Ela me encarou por um longo momento, uma batalha silenciosa ocorrendo entre nós.
- Você acha que, deixando a porta aberta, eu vou acabar entrando no seu quarto por vontade própria? - Ela soltou uma risada sarcástica. - Você é mais iludido do que eu pensava.
- Eu não acho, Beatriz. Eu sei. - Dei um passo à frente, diminuindo a distância entre nós. - Você pode lutar contra isso o quanto quiser. Pode me odiar, pode me insultar, mas o jeito que você reagiu ao meu beijo no escritório me diz que o seu corpo já assinou o contrato muito antes da sua mão.
Ela abriu a boca para protestar, mas eu não dei chance. Dei as costas a ela e caminhei até o bar de cristal, servindo-me de um uísque.
- Vá dormir. Amanhã cedo temos uma reunião com o conselho da Holding. Eles querem conhecer a mulher que "amoleceu" o coração do Tubarão. Tente parecer apaixonada. Ou, no mínimo, satisfeita.
Ouvi o som dos passos dela subindo as escadas, cada batida no vidro soando como um desafio. Quando ouvi a porta do quarto dela se fechar - mas não o som da fechadura, pois eu sabia que ela não ousaria quebrá-la na primeira noite - eu finalmente soltei o ar que nem percebi que estava prendendo.
Eu bebi o uísque de um gole só, sentindo o líquido queimar minha garganta. Eu tinha o que queria. O controle da empresa estava garantido. Mas, enquanto olhava para a escada por onde ela tinha acabado de subir, percebi que o contrato era a parte fácil.
O difícil seria manter minhas mãos longe dela.

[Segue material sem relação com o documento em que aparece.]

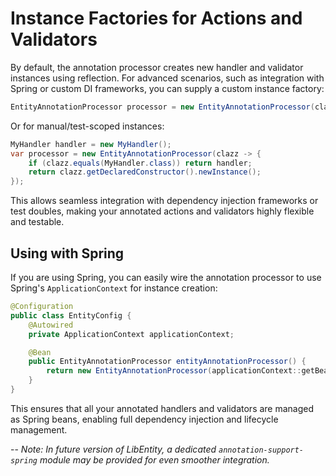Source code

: # Instance Factories for Actions and Validators

By default, the annotation processor creates new handler and validator instances using reflection. For advanced scenarios, such as integration with Spring or custom DI frameworks, you can supply a custom instance factory:

```java
EntityAnnotationProcessor processor = new EntityAnnotationProcessor(clazz -> applicationContext.getBean(clazz));
```

Or for manual/test-scoped instances:
```java
MyHandler handler = new MyHandler();
var processor = new EntityAnnotationProcessor(clazz -> {
    if (clazz.equals(MyHandler.class)) return handler;
    return clazz.getDeclaredConstructor().newInstance();
});
```

This allows seamless integration with dependency injection frameworks or test doubles, making your annotated actions and validators highly flexible and testable.

## Using with Spring

If you are using Spring, you can easily wire the annotation processor to use Spring's `ApplicationContext` for instance creation:

```java
@Configuration
public class EntityConfig {
    @Autowired
    private ApplicationContext applicationContext;

    @Bean
    public EntityAnnotationProcessor entityAnnotationProcessor() {
        return new EntityAnnotationProcessor(applicationContext::getBean);
    }
}
```

This ensures that all your annotated handlers and validators are managed as Spring beans, enabling full dependency injection and lifecycle management.

--
*Note: In future version of LibEntity, a dedicated `annotation-support-spring` module may be provided for even smoother integration.*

Subi as escadas meia hora depois. O corredor estava silencioso, iluminado apenas por luzes de LED embutidas no chão. Passei pela porta dela. Estava entreaberta, exatamente como eu ordenei. A luz do luar entrava pela janela enorme, desenhando o contorno de Beatriz na cama. Ela já tinha se trocado; eu conseguia ver o brilho de uma camisola de seda clara.
Parei por um segundo, observando o movimento rítmico de seus ombros enquanto ela dormia - ou fingia dormir. A vontade de entrar, de sentir o calor daquela pele novamente, de reivindicar o que o papel dizia ser meu, era quase insuportável.
Eu era um homem de lógica, de cálculos. E Beatriz Lovatelli era a única variável que eu não conseguia prever.
Entrei no meu próprio quarto, mas não consegui dormir. Cada som daquela cobertura parecia amplificado. Eu conseguia imaginá-la ali, a poucos metros de distância, odiando-me e desejando-me na mesma proporção.
Peguei meu celular e vi a primeira página dos portais de fofoca. "Arthur Valente e a Arquiteta de Ouro: O Casamento do Século ou o Negócio da Década?". As fotos do jantar estavam em todo lugar. Em uma delas, eu estava olhando para ela com uma intensidade que nem eu mesmo reconheci.
- Você não faz ideia do que começou, Beatriz - murmurei para o teto escuro.
Naquela noite, o Tubarão de São Paulo não sonhou com ações ou fusões. Sonhou com olhos verdes de tempestade e com o gosto de um beijo que prometia ser a minha ruína.